A barrister who appeared in court without a practising certificate applied to have one retrospectively applied, but the opposing party in her former client’s matter has sought to prevent that from happening.
A trial has been set for later this year to determine whether a South Australian barrister should be given a practising certificate that would have a retrospective effect in order to cover the period of time she spent representing a man in the Federal Circuit and Family Court.
According to the South Australian Supreme Court, the barrister was advised in February 2025 that she had been practising without a certificate and could not continue to do so. At that stage, her client’s trial had been adjourned until the following month.
The Law Society has sought a declaration that it is required to issue a practising certificate to the barrister and an order to follow.
Standing in the way of the barrister’s application is an intervention by the opposing party in her client’s matter, known only as M, who alleged she “stands to be substantially affected if a certificate is issued to the respondent on a retrospective basis”.
The barrister opposed the joinder application because M’s only interest is in obtaining “improbable forensic advantage” in the Federal Circuit and Family Court proceedings.

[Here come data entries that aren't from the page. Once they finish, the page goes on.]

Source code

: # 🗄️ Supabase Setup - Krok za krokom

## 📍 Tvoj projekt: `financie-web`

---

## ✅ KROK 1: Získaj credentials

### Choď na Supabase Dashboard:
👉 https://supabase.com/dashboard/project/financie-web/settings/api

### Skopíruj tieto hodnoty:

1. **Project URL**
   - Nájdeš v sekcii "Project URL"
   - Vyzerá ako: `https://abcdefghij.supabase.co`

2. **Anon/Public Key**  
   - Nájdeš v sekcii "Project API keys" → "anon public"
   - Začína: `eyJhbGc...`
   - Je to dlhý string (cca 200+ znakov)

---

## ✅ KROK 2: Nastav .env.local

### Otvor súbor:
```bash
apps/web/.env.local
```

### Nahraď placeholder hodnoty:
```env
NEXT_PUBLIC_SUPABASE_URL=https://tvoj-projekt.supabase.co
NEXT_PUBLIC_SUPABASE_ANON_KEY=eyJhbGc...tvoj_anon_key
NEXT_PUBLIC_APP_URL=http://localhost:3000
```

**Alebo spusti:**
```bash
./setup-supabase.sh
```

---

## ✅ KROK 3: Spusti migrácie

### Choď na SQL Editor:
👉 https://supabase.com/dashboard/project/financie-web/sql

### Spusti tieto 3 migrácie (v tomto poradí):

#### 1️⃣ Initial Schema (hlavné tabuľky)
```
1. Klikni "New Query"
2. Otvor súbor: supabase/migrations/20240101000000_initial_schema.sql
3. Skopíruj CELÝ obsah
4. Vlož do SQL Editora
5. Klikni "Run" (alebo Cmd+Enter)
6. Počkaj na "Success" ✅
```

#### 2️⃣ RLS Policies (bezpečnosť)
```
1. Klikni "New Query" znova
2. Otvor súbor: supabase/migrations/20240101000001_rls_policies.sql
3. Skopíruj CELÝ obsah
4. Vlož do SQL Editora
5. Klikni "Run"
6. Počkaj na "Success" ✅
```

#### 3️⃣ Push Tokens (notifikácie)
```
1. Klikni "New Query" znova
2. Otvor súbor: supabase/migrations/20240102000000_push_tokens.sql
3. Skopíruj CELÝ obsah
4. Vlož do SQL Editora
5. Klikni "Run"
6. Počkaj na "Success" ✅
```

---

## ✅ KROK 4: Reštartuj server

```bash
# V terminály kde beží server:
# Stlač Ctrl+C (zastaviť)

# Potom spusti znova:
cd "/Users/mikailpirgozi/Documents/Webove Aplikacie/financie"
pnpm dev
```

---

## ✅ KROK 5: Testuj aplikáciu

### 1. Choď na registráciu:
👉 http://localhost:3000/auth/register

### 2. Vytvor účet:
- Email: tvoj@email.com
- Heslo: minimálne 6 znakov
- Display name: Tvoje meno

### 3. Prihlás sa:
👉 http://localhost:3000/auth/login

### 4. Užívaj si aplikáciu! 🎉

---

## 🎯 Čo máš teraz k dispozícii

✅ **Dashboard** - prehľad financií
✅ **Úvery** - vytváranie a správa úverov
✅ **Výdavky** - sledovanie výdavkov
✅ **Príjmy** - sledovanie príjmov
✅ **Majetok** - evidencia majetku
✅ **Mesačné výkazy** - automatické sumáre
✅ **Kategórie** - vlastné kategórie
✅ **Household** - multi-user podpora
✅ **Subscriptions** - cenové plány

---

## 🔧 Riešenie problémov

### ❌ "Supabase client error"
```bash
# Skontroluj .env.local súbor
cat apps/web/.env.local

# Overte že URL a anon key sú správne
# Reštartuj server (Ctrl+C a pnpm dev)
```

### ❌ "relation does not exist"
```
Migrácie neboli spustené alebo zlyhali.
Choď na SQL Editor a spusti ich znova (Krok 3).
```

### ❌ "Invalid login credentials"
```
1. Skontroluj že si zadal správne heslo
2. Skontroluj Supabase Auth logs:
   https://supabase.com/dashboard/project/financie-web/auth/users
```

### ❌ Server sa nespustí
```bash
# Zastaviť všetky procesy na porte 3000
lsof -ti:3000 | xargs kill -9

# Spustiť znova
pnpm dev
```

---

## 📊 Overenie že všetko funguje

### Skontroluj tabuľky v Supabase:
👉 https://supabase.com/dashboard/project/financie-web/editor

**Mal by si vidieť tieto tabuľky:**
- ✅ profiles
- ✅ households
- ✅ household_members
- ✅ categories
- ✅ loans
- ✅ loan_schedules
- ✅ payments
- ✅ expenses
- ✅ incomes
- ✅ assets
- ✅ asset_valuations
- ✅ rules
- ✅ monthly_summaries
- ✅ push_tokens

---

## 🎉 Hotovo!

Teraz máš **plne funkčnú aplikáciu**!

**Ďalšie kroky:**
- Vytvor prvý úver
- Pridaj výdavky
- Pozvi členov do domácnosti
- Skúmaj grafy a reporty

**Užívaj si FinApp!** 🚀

Even if her practising certificate would detrimentally impact M’s prospects of success, the barrister said this was not a sufficient reason to accept intervention.
The court also heard the barrister was concerned that if M is permitted to be heard in the proceedings, by parity of reasoning, “other litigants who participated in matters in which the respondent appeared as counsel might also wish to be heard”.
Justices Christopher Bleby, Laura Stein, and Ben Doyle allowed M to join as an interested party, but on the condition that she not have a direct interest in the question of whether the barrister should be issued a practising certificate with retrospective effect.
“Her interest is not one which in its own right strongly militates in favour of allowing her to be heard as an interested party, but neither is it so hypothetical or insubstantial that it warrants refusing her application to be joined without further consideration of the extent to which M’s participation is apt to assist the court,” the bench said.
The court determined it was at least possible that M’s evidence may be relevant, particularly the extent to which granting the retrospective certificate may adversely affect the procedural or substantial rights of any party to litigation in which the barrister was involved.
“M should not be shut out of contending that her participation should be enlarged, but the court will consider any such request at the hearing,” Justices Bleby, Stein and Doyle added.
The case: Law Society of South Australia v Betro [2025] SASCFC 2 (3 June 2025).
Naomi Neilson is a senior journalist with a focus on court reporting for Lawyers Weekly.